Your goal ▸
Scan the lines below and report each one containing "fast" by copying it.

Data for the task ▸
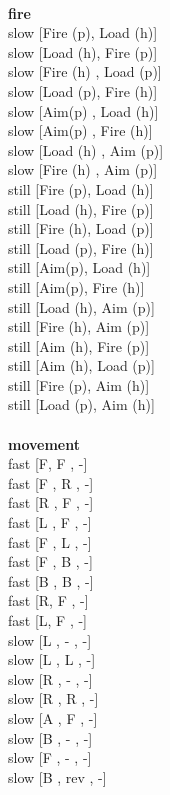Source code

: \ \\ {\bf fire } \\
slow [Fire (p), Load (h)] \\
slow [Load (h), Fire (p)] \\
slow [Fire (h) ,  Load (p)] \\
slow [Load (p), Fire (h)] \\
slow [Aim(p) ,  Load (h)] \\
slow [Aim(p) ,  Fire (h)] \\
slow [Load (h) ,  Aim (p)] \\
slow [Fire (h) ,  Aim (p)] \\
still [Fire (p), Load (h)] \\
still [Load (h), Fire (p)] \\
still [Fire (h), Load (p)] \\
still [Load (p), Fire (h)] \\
still [Aim(p), Load (h)] \\
still [Aim(p), Fire (h)] \\
still [Load (h), Aim (p)] \\
still [Fire (h), Aim (p)] \\
still [Aim (h), Fire (p)] \\
still [Aim (h), Load (p)] \\
still [Fire (p), Aim (h)] \\
still [Load (p), Aim (h)] \\
\ \\ {\bf movement } \\
fast [F,  F ,  -] \\
fast [F ,  R ,  -] \\
fast [R ,  F ,  -] \\
fast [L ,  F ,  -] \\
fast [F ,  L ,  -] \\
fast [F ,  B ,  -] \\
fast [B ,  B ,  -] \\
fast [R,  F ,  -] \\
fast [L,  F ,  -] \\
slow [L ,  - ,  -] \\
slow [L ,  L ,  -] \\
slow [R ,  - ,  -] \\
slow [R ,  R ,  -] \\
slow [A ,  F ,  -] \\
slow [B ,  - ,  -] \\
slow [F ,  - ,  -] \\
slow [B ,  rev ,  -] \\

Your response ▸
fast [F,  F ,  -] \\
fast [F ,  R ,  -] \\
fast [R ,  F ,  -] \\
fast [L ,  F ,  -] \\
fast [F ,  L ,  -] \\
fast [F ,  B ,  -] \\
fast [B ,  B ,  -] \\
fast [R,  F ,  -] \\
fast [L,  F ,  -] \\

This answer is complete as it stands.